Locate the line bearing "rifrazione discontinuo. \\" in the material below, then reproduce it and each following line up to and including the line bearing "Queste curve, se".
[[ Material supplied, beginning ]]
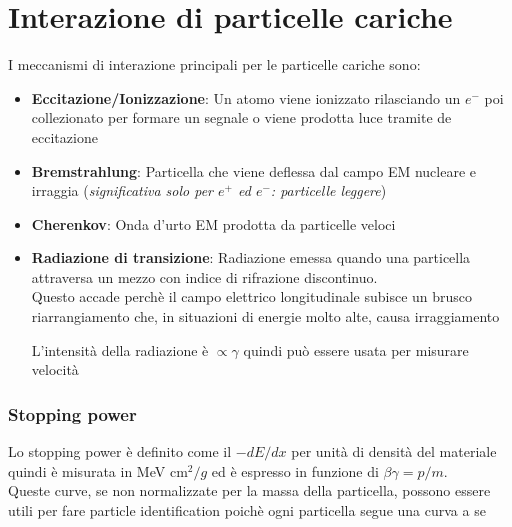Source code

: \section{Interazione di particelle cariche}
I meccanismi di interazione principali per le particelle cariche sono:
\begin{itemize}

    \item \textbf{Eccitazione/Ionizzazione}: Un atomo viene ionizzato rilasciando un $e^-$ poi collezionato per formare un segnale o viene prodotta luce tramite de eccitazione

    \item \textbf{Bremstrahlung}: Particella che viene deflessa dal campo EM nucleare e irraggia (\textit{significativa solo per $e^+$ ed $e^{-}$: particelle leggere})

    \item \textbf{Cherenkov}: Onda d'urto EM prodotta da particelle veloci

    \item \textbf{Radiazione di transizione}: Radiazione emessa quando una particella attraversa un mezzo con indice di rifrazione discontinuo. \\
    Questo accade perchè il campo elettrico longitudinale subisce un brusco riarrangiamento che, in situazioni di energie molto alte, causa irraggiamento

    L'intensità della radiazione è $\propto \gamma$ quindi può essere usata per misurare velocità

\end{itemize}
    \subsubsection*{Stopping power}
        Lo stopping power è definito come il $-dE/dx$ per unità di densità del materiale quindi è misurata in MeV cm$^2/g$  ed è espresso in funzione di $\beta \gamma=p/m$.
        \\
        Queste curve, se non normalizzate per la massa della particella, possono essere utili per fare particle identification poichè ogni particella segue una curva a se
[[ Material supplied, end ]]
[[ Material supplied, beginning ]]
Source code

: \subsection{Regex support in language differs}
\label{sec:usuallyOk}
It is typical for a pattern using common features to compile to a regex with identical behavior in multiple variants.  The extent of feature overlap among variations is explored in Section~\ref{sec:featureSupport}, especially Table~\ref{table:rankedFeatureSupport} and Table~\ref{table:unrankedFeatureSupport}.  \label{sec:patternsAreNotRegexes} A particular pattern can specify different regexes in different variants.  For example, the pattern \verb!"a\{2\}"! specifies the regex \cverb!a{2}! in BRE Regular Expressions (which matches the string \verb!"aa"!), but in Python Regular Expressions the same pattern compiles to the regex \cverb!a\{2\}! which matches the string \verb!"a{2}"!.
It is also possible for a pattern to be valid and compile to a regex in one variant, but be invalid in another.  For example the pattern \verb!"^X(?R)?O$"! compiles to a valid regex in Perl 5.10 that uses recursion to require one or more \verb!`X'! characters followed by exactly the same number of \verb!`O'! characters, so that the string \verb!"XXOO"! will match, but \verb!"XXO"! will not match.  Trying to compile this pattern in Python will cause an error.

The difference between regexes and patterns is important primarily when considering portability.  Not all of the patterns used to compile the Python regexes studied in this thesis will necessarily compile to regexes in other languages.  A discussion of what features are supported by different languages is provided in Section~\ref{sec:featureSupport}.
[[ Material supplied, end ]]
__Reply__
    \item \textbf{Radiazione di transizione}: Radiazione emessa quando una particella attraversa un mezzo con indice di rifrazione discontinuo. \\
    Questo accade perchè il campo elettrico longitudinale subisce un brusco riarrangiamento che, in situazioni di energie molto alte, causa irraggiamento

    L'intensità della radiazione è $\propto \gamma$ quindi può essere usata per misurare velocità

\end{itemize}
    \subsubsection*{Stopping power}
        Lo stopping power è definito come il $-dE/dx$ per unità di densità del materiale quindi è misurata in MeV cm$^2/g$  ed è espresso in funzione di $\beta \gamma=p/m$.
        \\
        Queste curve, se non normalizzate per la massa della particella, possono essere utili per fare particle identification poichè ogni particella segue una curva a se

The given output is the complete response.